What is required
Among the lines below, list those containing the string "teams".

Records provided
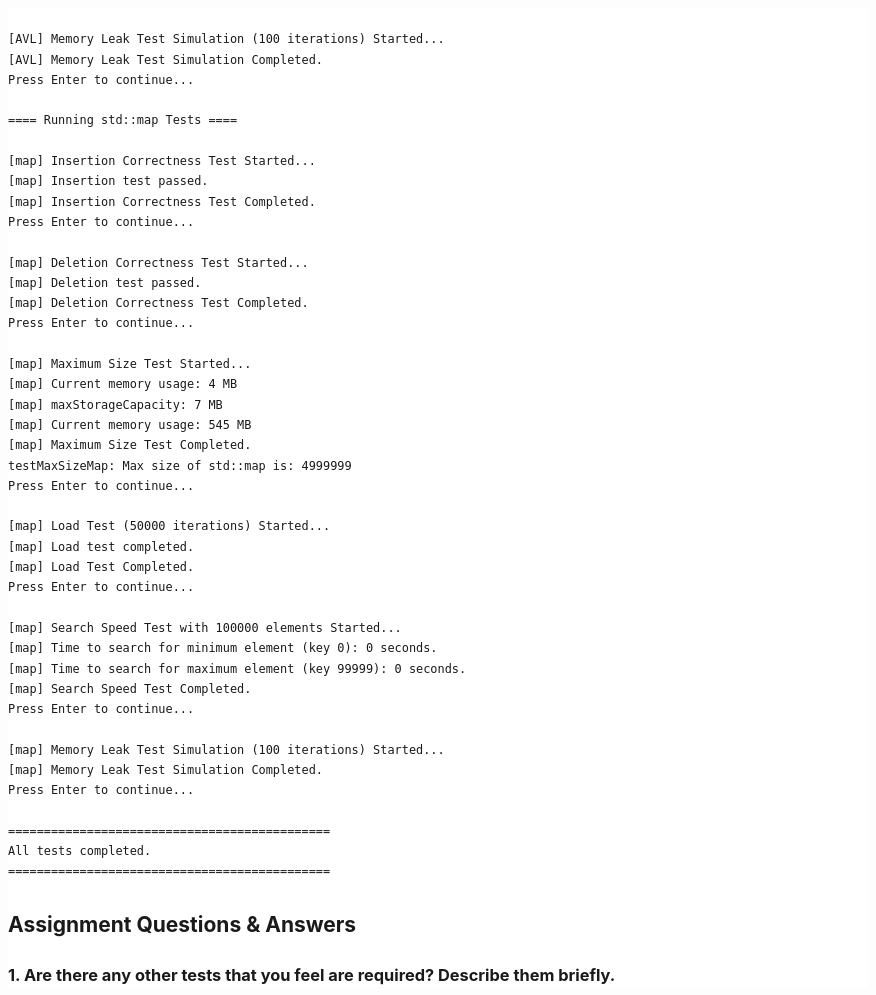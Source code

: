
 ```txt

[AVL] Memory Leak Test Simulation (100 iterations) Started...
[AVL] Memory Leak Test Simulation Completed.
Press Enter to continue...

==== Running std::map Tests ====

[map] Insertion Correctness Test Started...
[map] Insertion test passed.
[map] Insertion Correctness Test Completed.
Press Enter to continue...

[map] Deletion Correctness Test Started...
[map] Deletion test passed.
[map] Deletion Correctness Test Completed.
Press Enter to continue...

[map] Maximum Size Test Started...
[map] Current memory usage: 4 MB
[map] maxStorageCapacity: 7 MB
[map] Current memory usage: 545 MB
[map] Maximum Size Test Completed.
testMaxSizeMap: Max size of std::map is: 4999999
Press Enter to continue...

[map] Load Test (50000 iterations) Started...
[map] Load test completed.
[map] Load Test Completed.
Press Enter to continue...

[map] Search Speed Test with 100000 elements Started...
[map] Time to search for minimum element (key 0): 0 seconds.
[map] Time to search for maximum element (key 99999): 0 seconds.
[map] Search Speed Test Completed.
Press Enter to continue...

[map] Memory Leak Test Simulation (100 iterations) Started...
[map] Memory Leak Test Simulation Completed.
Press Enter to continue...

=============================================
All tests completed.
=============================================
```

## Assignment Questions & Answers

### 1. Are there any other tests that you feel are required? Describe them briefly.

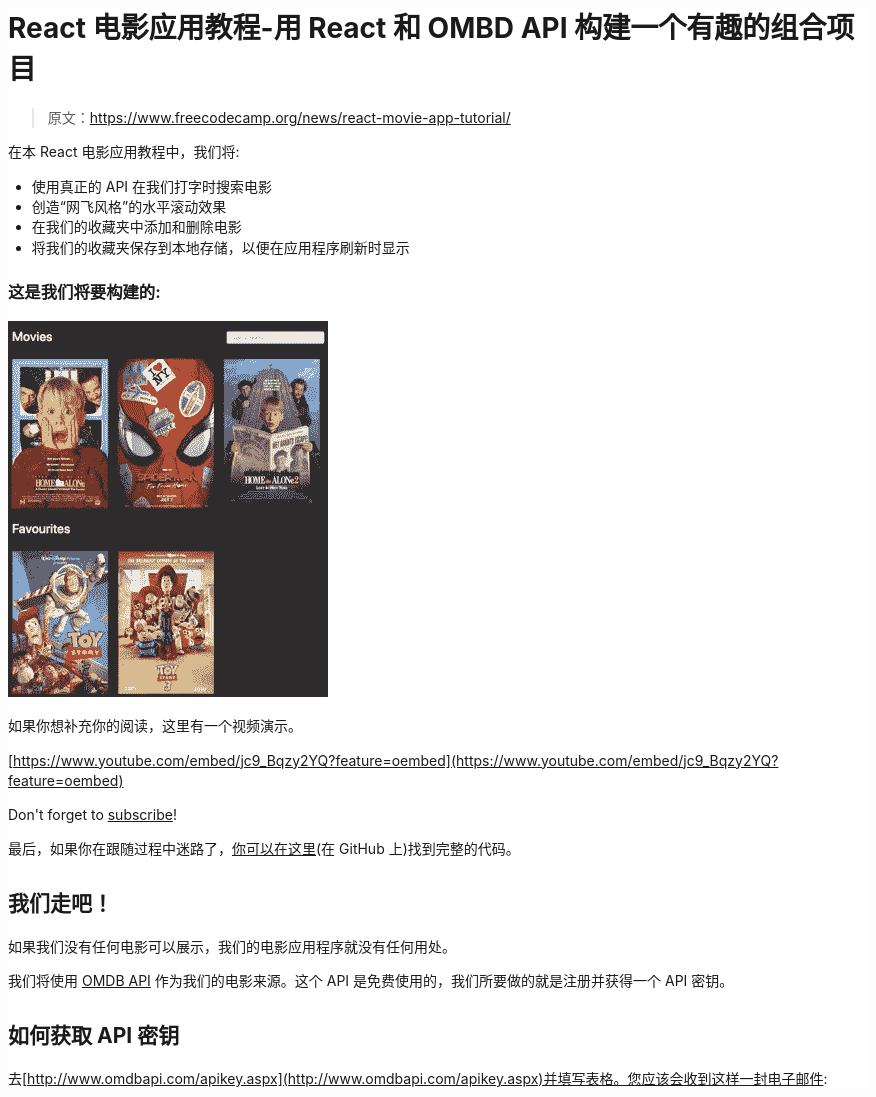 # React 电影应用教程-用 React 和 OMBD API 构建一个有趣的组合项目

> 原文：<https://www.freecodecamp.org/news/react-movie-app-tutorial/>

在本 React 电影应用教程中，我们将:

*   使用真正的 API 在我们打字时搜索电影
*   创造“网飞风格”的水平滚动效果
*   在我们的收藏夹中添加和删除电影
*   将我们的收藏夹保存到本地存储，以便在应用程序刷新时显示

### 这是我们将要构建的:

![Nov-10-2020-07-21-23](img/6787dd02c8bf14489547b67286624221.png)

如果你想补充你的阅读，这里有一个视频演示。

[https://www.youtube.com/embed/jc9_Bqzy2YQ?feature=oembed](https://www.youtube.com/embed/jc9_Bqzy2YQ?feature=oembed)

Don't forget to [subscribe](https://youtube.com/c/ChrisBlakely?sub_confirmation=1 )! 

最后，如果你在跟随过程中迷路了，[你可以在这里](https://github.com/chrisblakely01/react-movie-app)(在 GitHub 上)找到完整的代码。

## 我们走吧！

如果我们没有任何电影可以展示，我们的电影应用程序就没有任何用处。

我们将使用 [OMDB API](http://www.omdbapi.com/) 作为我们的电影来源。这个 API 是免费使用的，我们所要做的就是注册并获得一个 API 密钥。

## 如何获取 API 密钥

去[http://www.omdbapi.com/apikey.aspx](http://www.omdbapi.com/apikey.aspx)并填写表格。您应该会收到这样一封电子邮件:
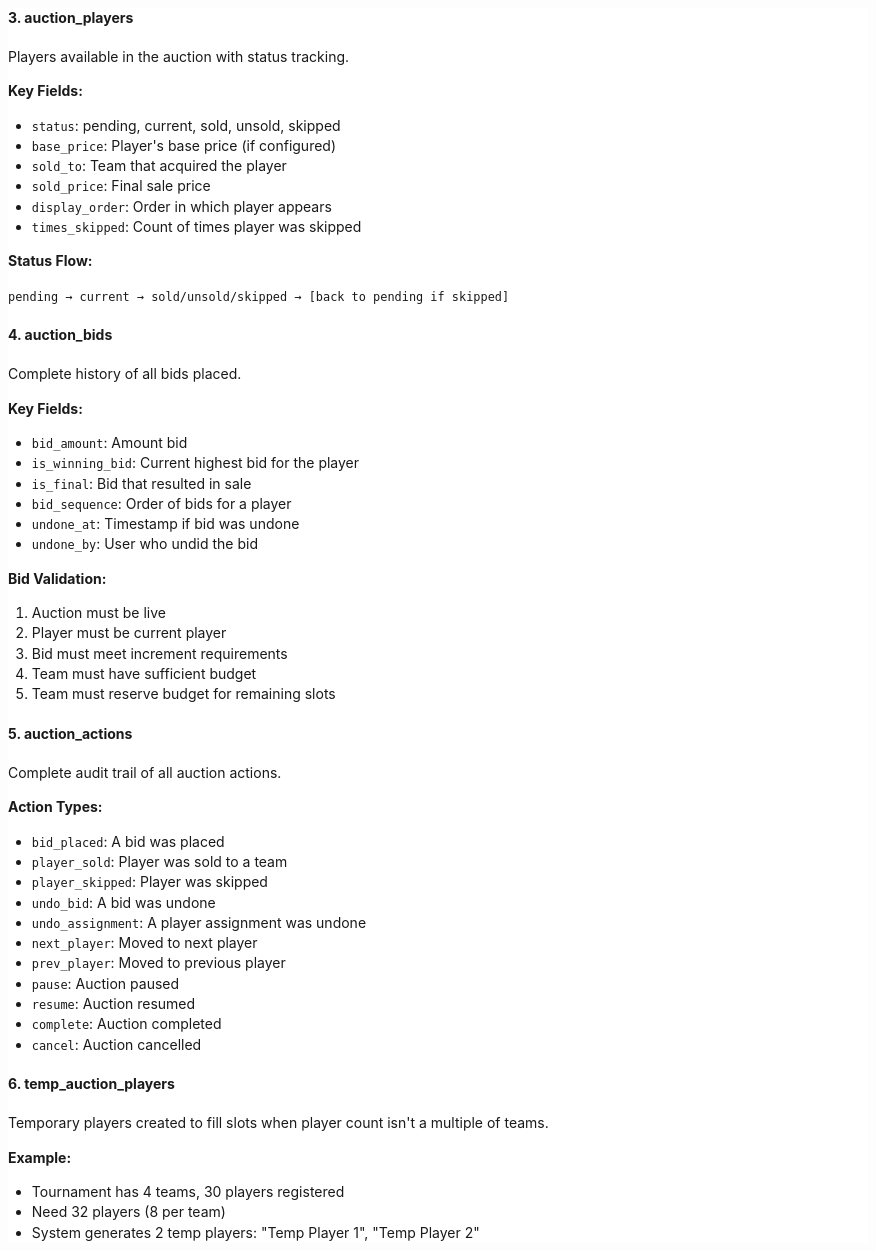 #### 3. **auction_players**
Players available in the auction with status tracking.

**Key Fields:**
- `status`: pending, current, sold, unsold, skipped
- `base_price`: Player's base price (if configured)
- `sold_to`: Team that acquired the player
- `sold_price`: Final sale price
- `display_order`: Order in which player appears
- `times_skipped`: Count of times player was skipped

**Status Flow:**
```
pending → current → sold/unsold/skipped → [back to pending if skipped]
```

#### 4. **auction_bids**
Complete history of all bids placed.

**Key Fields:**
- `bid_amount`: Amount bid
- `is_winning_bid`: Current highest bid for the player
- `is_final`: Bid that resulted in sale
- `bid_sequence`: Order of bids for a player
- `undone_at`: Timestamp if bid was undone
- `undone_by`: User who undid the bid

**Bid Validation:**
1. Auction must be live
2. Player must be current player
3. Bid must meet increment requirements
4. Team must have sufficient budget
5. Team must reserve budget for remaining slots

#### 5. **auction_actions**
Complete audit trail of all auction actions.

**Action Types:**
- `bid_placed`: A bid was placed
- `player_sold`: Player was sold to a team
- `player_skipped`: Player was skipped
- `undo_bid`: A bid was undone
- `undo_assignment`: A player assignment was undone
- `next_player`: Moved to next player
- `prev_player`: Moved to previous player
- `pause`: Auction paused
- `resume`: Auction resumed
- `complete`: Auction completed
- `cancel`: Auction cancelled

#### 6. **temp_auction_players**
Temporary players created to fill slots when player count isn't a multiple of teams.

**Example:**
- Tournament has 4 teams, 30 players registered
- Need 32 players (8 per team)
- System generates 2 temp players: "Temp Player 1", "Temp Player 2"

Response to this task
Temporary players created to fill slots when player count isn't a multiple of teams.
- Tournament has 4 teams, 30 players registered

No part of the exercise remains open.